◆ **WORK REQUEST**
Starting with the line that mentions "Medical Test Storage: Securely", repeat each line verbatim until the entries end, both ends included.

[Excerpts from a dataset]
Content starts
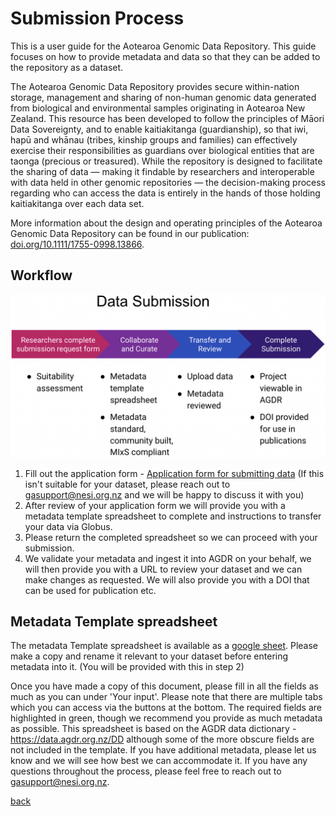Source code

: # Submission Process

This is a user guide for the Aotearoa Genomic Data Repository. This guide focuses on how to provide metadata and data so that they can be added to the repository as a dataset.

The Aotearoa Genomic Data Repository provides secure within-nation storage, management and sharing of non-human genomic data generated from biological and environmental samples originating in Aotearoa New Zealand. This resource has been developed to follow the principles of Māori Data Sovereignty, and to enable kaitiakitanga (guardianship), so that iwi, hapū and whānau (tribes, kinship groups and families) can effectively exercise their responsibilities as guardians over biological entities that are taonga (precious or treasured). While the repository is designed to facilitate the sharing of data — making it findable by researchers and interoperable with data held in other genomic repositories — the decision-making process regarding who can access the data is entirely in the hands of those holding kaitiakitanga over each data set.

More information about the design and operating principles of the Aotearoa Genomic Data Repository can be found in our publication: [doi.org/10.1111/1755-0998.13866](https://doi.org/10.1111/1755-0998.13866).

## Workflow

![Alt text](../assets/images/submit1.jpeg)

1. Fill out the application form - [Application form for submitting data](https://docs.google.com/forms/d/e/1FAIpQLSfiIehUu8uSjf7hRbd1fFXHwGJ_x0J_a03yukM-SHBYkGK9dg/viewform) (If this isn't suitable for your dataset, please reach out to gasupport@nesi.org.nz and we will be happy to discuss it with you) 
2. After review of your application form we will provide you with a metadata template spreadsheet to complete and instructions to transfer your data via Globus.
3. Please return the completed spreadsheet so we can proceed with your submission.
4. We validate your metadata and ingest it into AGDR on your behalf, we will then provide you with a URL to review your dataset and we can make changes as requested. We will also provide you with a DOI that can be used for publication etc. 

## Metadata Template spreadsheet

The metadata Template spreadsheet is available as a [google sheet](https://docs.google.com/spreadsheets/d/1be8T4JalxRopM7pVFzTuempBGlqqhMQ_8MryGsjHI5E/edit#gid=188280636). Please make a copy and rename it relevant to your dataset before entering metadata into it. (You will be provided with this in step 2)

Once you have made a copy of this document, please fill in all the fields as much as you can under 'Your input'. Please note that there are multiple tabs which you can access via the buttons at the bottom.
The required fields are highlighted in green, though we recommend you provide as much metadata as possible. This spreadsheet is based on the AGDR data dictionary - https://data.agdr.org.nz/DD although some of the more obscure fields are not included in the template. If you have additional metadata, please let us know and we will see how best we can accommodate it. 
If you have any questions throughout the process, please feel free to reach out to gasupport@nesi.org.nz.

[back](index.md)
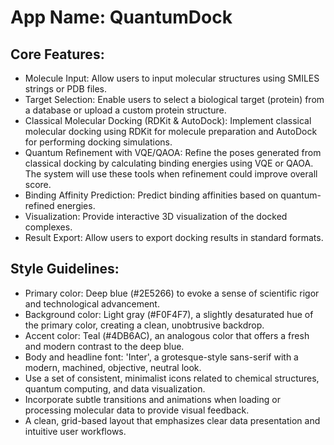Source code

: # **App Name**: QuantumDock

## Core Features:

- Molecule Input: Allow users to input molecular structures using SMILES strings or PDB files.
- Target Selection: Enable users to select a biological target (protein) from a database or upload a custom protein structure.
- Classical Molecular Docking (RDKit & AutoDock): Implement classical molecular docking using RDKit for molecule preparation and AutoDock for performing docking simulations.
- Quantum Refinement with VQE/QAOA: Refine the poses generated from classical docking by calculating binding energies using VQE or QAOA.  The system will use these tools when refinement could improve overall score.
- Binding Affinity Prediction: Predict binding affinities based on quantum-refined energies.
- Visualization: Provide interactive 3D visualization of the docked complexes.
- Result Export: Allow users to export docking results in standard formats.

## Style Guidelines:

- Primary color: Deep blue (#2E5266) to evoke a sense of scientific rigor and technological advancement.
- Background color: Light gray (#F0F4F7), a slightly desaturated hue of the primary color, creating a clean, unobtrusive backdrop.
- Accent color: Teal (#4DB6AC), an analogous color that offers a fresh and modern contrast to the deep blue.
- Body and headline font: 'Inter', a grotesque-style sans-serif with a modern, machined, objective, neutral look.
- Use a set of consistent, minimalist icons related to chemical structures, quantum computing, and data visualization.
- Incorporate subtle transitions and animations when loading or processing molecular data to provide visual feedback.
- A clean, grid-based layout that emphasizes clear data presentation and intuitive user workflows.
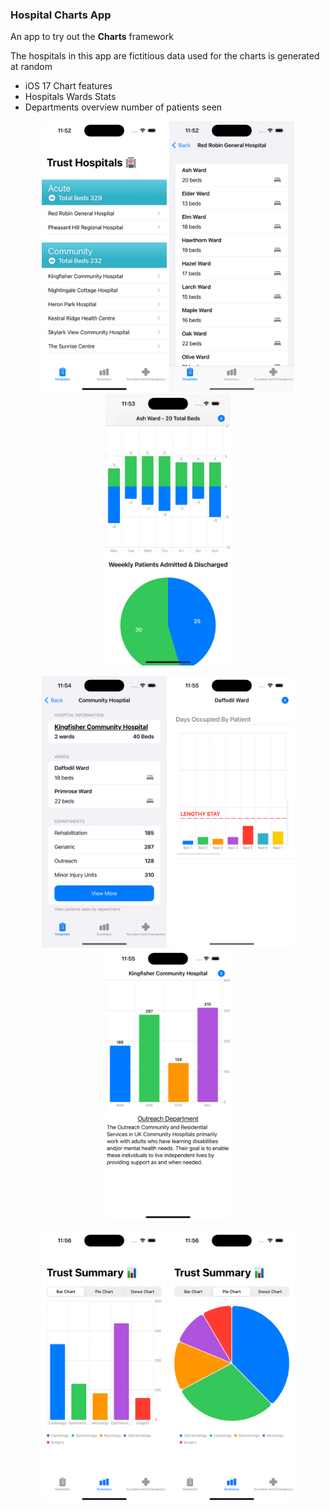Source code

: ### Hospital Charts App

An app to try out the **Charts** framework

The hospitals in this app are fictitious data used for the charts is generated at random 

- iOS 17 Chart features
- Hospitals Wards Stats
- Departments overview number of patients seen


<p align="center">
    <img alt="Both Acute and community hospitals are selectable by trust total number of beds are listed" src="./Photos/Home.png", width="200"/>
    <img alt="Screen for all wards for the acute hospital are listed along with the number of beds" src="./Photos/AcuteDetail.png", width="200"/>
    <img alt="An acute ward admissions and discharges of patients for days in the week. A bar for Admitted and A bar for Discharged. A pie chart displays the statistics for the week." src="./Photos/AcuteChart.png", width="200"/>
</p>
<p align="center">
    <img alt="The wards are listed which goes to community beds view" src="./Photos/CommunityDetail.png", width="200"/>
    <img alt="Scrollable view with the length of stay by bed number for every bed in the ward" src="./Photos/CommunityBeds.png", width="200"/>
    <img alt="A bar chart of each department and the number of patients seen by week." src="./Photos/CommunityDepartments.png", width="200"/>
</p>

<p align="center">
    <img alt="" src="./Photos/TrustSummaryBar.png", width="200"/>
    <img alt="" src="./Photos/TrustSummaryPie.png", width="200"/>
   <!--  <img alt="" src="./Photos/CommunityDepartments.png", width="200"/> -->
</p>
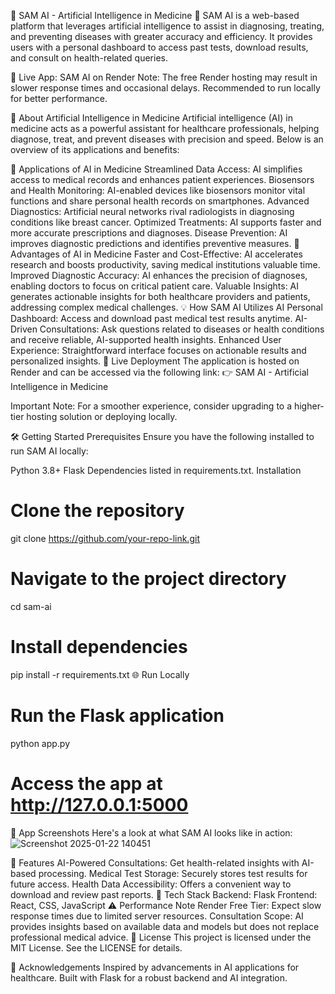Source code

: 🌟 SAM AI - Artificial Intelligence in Medicine 🌟
SAM AI is a web-based platform that leverages artificial intelligence to assist in diagnosing, treating, and preventing diseases with greater accuracy and efficiency. It provides users with a personal dashboard to access past tests, download results, and consult on health-related queries.

🔗 Live App: SAM AI on Render
Note: The free Render hosting may result in slower response times and occasional delays. Recommended to run locally for better performance.

🧠 About Artificial Intelligence in Medicine
Artificial intelligence (AI) in medicine acts as a powerful assistant for healthcare professionals, helping diagnose, treat, and prevent diseases with precision and speed. Below is an overview of its applications and benefits:

🏥 Applications of AI in Medicine
Streamlined Data Access: AI simplifies access to medical records and enhances patient experiences.
Biosensors and Health Monitoring: AI-enabled devices like biosensors monitor vital functions and share personal health records on smartphones.
Advanced Diagnostics: Artificial neural networks rival radiologists in diagnosing conditions like breast cancer.
Optimized Treatments: AI supports faster and more accurate prescriptions and diagnoses.
Disease Prevention: AI improves diagnostic predictions and identifies preventive measures.
🌟 Advantages of AI in Medicine
Faster and Cost-Effective: AI accelerates research and boosts productivity, saving medical institutions valuable time.
Improved Diagnostic Accuracy: AI enhances the precision of diagnoses, enabling doctors to focus on critical patient care.
Valuable Insights: AI generates actionable insights for both healthcare providers and patients, addressing complex medical challenges.
💡 How SAM AI Utilizes AI
Personal Dashboard: Access and download past medical test results anytime.
AI-Driven Consultations: Ask questions related to diseases or health conditions and receive reliable, AI-supported health insights.
Enhanced User Experience: Straightforward interface focuses on actionable results and personalized insights.
🚀 Live Deployment
The application is hosted on Render and can be accessed via the following link:
👉 SAM AI - Artificial Intelligence in Medicine

Important Note: For a smoother experience, consider upgrading to a higher-tier hosting solution or deploying locally.

🛠 Getting Started
Prerequisites
Ensure you have the following installed to run SAM AI locally:

Python 3.8+
Flask
Dependencies listed in requirements.txt.
Installation

# Clone the repository
git clone https://github.com/your-repo-link.git

# Navigate to the project directory
cd sam-ai

# Install dependencies
pip install -r requirements.txt
🌐 Run Locally

# Run the Flask application
python app.py

# Access the app at http://127.0.0.1:5000
📸 App Screenshots
Here's a look at what SAM AI looks like in action:
![Screenshot 2025-01-22 140451](https://github.com/user-attachments/assets/d23467f5-2dbe-4105-8a9c-67cc254a97e9)

🎨 Features
AI-Powered Consultations: Get health-related insights with AI-based processing.
Medical Test Storage: Securely stores test results for future access.
Health Data Accessibility: Offers a convenient way to download and review past reports.
🧩 Tech Stack
Backend: Flask
Frontend: React, CSS, JavaScript
⚠️ Performance Note
Render Free Tier: Expect slow response times due to limited server resources.
Consultation Scope: AI provides insights based on available data and models but does not replace professional medical advice.
📄 License
This project is licensed under the MIT License. See the LICENSE for details.

📢 Acknowledgements
Inspired by advancements in AI applications for healthcare.
Built with Flask for a robust backend and AI integration.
Content ends
◆ **OUTPUT BELOW**
Medical Test Storage: Securely stores test results for future access.
Health Data Accessibility: Offers a convenient way to download and review past reports.
🧩 Tech Stack
Backend: Flask
Frontend: React, CSS, JavaScript
⚠️ Performance Note
Render Free Tier: Expect slow response times due to limited server resources.
Consultation Scope: AI provides insights based on available data and models but does not replace professional medical advice.
📄 License
This project is licensed under the MIT License. See the LICENSE for details.

📢 Acknowledgements
Inspired by advancements in AI applications for healthcare.
Built with Flask for a robust backend and AI integration.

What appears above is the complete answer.